BQB here.  Is comedy dying?  Maybe not, but I fear it might be on life support.

Let’s keep pondering the question, shall we?

In my last post on this topic, I mentioned “Airplane” as an example of a hilarious movie that wouldn’t get past the PC police today.

Here’s an example of a funny scene from that film:

So, in the 1970s (this film was made in 1980 when the 1970s were still fresh), there was a “jive” culture.  Hip, happening black dudes would dress up in fancy, stylish outfits, hang out at discos and talk in a cool style.

In this scene, Barbara Billingsley, the actress who played literally the first TV sitcom mother ever, June Cleaver on “Leave it to Beaver” overhears one of the jive dudes talking to the stewardess.  The stewardess can’t understand all of the hip lingo.
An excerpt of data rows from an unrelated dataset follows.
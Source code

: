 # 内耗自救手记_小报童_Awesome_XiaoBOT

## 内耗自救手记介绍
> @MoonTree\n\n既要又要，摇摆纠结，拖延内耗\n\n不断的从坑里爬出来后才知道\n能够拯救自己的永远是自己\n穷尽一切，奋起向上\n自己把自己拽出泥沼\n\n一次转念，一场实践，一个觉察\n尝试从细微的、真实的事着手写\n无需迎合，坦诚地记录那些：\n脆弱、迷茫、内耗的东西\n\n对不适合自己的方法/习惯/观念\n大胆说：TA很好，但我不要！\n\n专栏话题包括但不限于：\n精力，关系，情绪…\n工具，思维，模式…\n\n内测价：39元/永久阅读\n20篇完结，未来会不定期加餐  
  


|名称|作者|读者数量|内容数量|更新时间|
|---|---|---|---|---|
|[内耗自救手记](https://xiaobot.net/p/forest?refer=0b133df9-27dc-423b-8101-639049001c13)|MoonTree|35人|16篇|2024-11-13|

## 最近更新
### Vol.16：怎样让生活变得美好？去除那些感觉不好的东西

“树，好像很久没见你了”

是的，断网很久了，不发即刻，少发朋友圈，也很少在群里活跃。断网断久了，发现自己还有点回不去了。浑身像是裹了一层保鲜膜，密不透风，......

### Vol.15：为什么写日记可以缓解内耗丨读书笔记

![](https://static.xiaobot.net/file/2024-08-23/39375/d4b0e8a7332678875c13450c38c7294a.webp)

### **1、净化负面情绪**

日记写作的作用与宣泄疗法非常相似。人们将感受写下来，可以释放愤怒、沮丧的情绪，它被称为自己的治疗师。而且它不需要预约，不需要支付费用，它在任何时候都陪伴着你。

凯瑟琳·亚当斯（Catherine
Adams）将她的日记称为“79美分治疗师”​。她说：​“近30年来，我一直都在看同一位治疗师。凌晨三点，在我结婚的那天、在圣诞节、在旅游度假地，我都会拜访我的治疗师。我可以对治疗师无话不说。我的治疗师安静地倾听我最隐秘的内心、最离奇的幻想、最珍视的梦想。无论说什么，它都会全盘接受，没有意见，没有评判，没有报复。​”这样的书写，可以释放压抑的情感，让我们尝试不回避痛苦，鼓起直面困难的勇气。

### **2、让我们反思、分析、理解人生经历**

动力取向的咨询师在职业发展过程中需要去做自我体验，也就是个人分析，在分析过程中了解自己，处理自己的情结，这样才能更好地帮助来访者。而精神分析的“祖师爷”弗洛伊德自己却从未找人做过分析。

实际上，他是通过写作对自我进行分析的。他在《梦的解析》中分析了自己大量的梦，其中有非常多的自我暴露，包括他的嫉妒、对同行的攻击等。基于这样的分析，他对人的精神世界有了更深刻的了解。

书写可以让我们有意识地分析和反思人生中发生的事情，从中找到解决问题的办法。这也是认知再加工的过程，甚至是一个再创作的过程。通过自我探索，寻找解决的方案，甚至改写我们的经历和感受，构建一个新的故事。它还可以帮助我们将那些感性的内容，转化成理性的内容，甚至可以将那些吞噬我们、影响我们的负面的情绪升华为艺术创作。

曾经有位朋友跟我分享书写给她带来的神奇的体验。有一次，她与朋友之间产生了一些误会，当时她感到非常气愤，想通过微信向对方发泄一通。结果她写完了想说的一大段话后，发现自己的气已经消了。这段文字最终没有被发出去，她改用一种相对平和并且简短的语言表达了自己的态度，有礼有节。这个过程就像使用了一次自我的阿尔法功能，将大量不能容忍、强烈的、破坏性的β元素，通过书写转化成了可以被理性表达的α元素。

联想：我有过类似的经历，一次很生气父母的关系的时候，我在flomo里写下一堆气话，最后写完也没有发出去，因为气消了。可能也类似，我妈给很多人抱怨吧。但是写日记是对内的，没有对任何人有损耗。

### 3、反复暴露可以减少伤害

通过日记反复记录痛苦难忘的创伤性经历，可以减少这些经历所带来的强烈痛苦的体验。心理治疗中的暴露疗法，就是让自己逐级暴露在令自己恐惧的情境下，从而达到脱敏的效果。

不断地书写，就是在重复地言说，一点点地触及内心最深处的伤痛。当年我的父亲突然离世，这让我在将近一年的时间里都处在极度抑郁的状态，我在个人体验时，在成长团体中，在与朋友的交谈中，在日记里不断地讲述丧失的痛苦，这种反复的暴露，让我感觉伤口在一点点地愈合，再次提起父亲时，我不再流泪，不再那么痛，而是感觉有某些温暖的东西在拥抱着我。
Babs, for some unexplained reason, does.  She starts speaking this super cool jive talk.  The jive dudes talk back and pretty soon they and the old gal are having a jive argument.

Why is this funny?  First, it pokes fun at that jive culture, but only tangentially.  If anything, it satirizes white people and old white women in particular.  This old white woman, essentially America’s first sitcom Mom, goes out of her element and speaks in this hip language typically reserved for the cool, happening black club scene.

The joke is basically an old white lady could never be that cool but here she is, being cool, out jiving the jive talkers.  Laughs often come when we are shown the absurd, the unlikely, the thing we’ve never seen before.

It’s a funny scene.  Would it fly today?  No.  Why?  Some Hollywood suit would see two black guys, assume they are being made fun of, assume that people are too stupid to get the joke as anything other than ridicule of black people (and sadly, many people are that stupid) and cut the joke.

Let me ask you this.  When you see these dudes talking jive, is your reaction to dislike them?  To think that something is wrong with them?  No.  Me, personally?  I kind of envy them.  They look like they led interesting lives, hanging out in busy city nightclubs, absorbing the music, the culture, learning a hip way to talk.

I regret that I’m more like the stewardess, too lame to understand what they are saying because I’ve never lived it up like they did.  Or worse, I’m like Babs, so old and uncool that people would laugh if I ever showed a hip bone in my body because it would be so surprising to people.

But there’s just no nuance anymore. No attempt to understand intent.  It’s just, “Oh no.  A black person is involved in this joke.  We must cut it.  If literally one person can infer that black people are being made fun of, it’s one too many.”

I dunno.  Am I right?  Am I wrong?  Hit me up on the flip side, 3.5 bloods.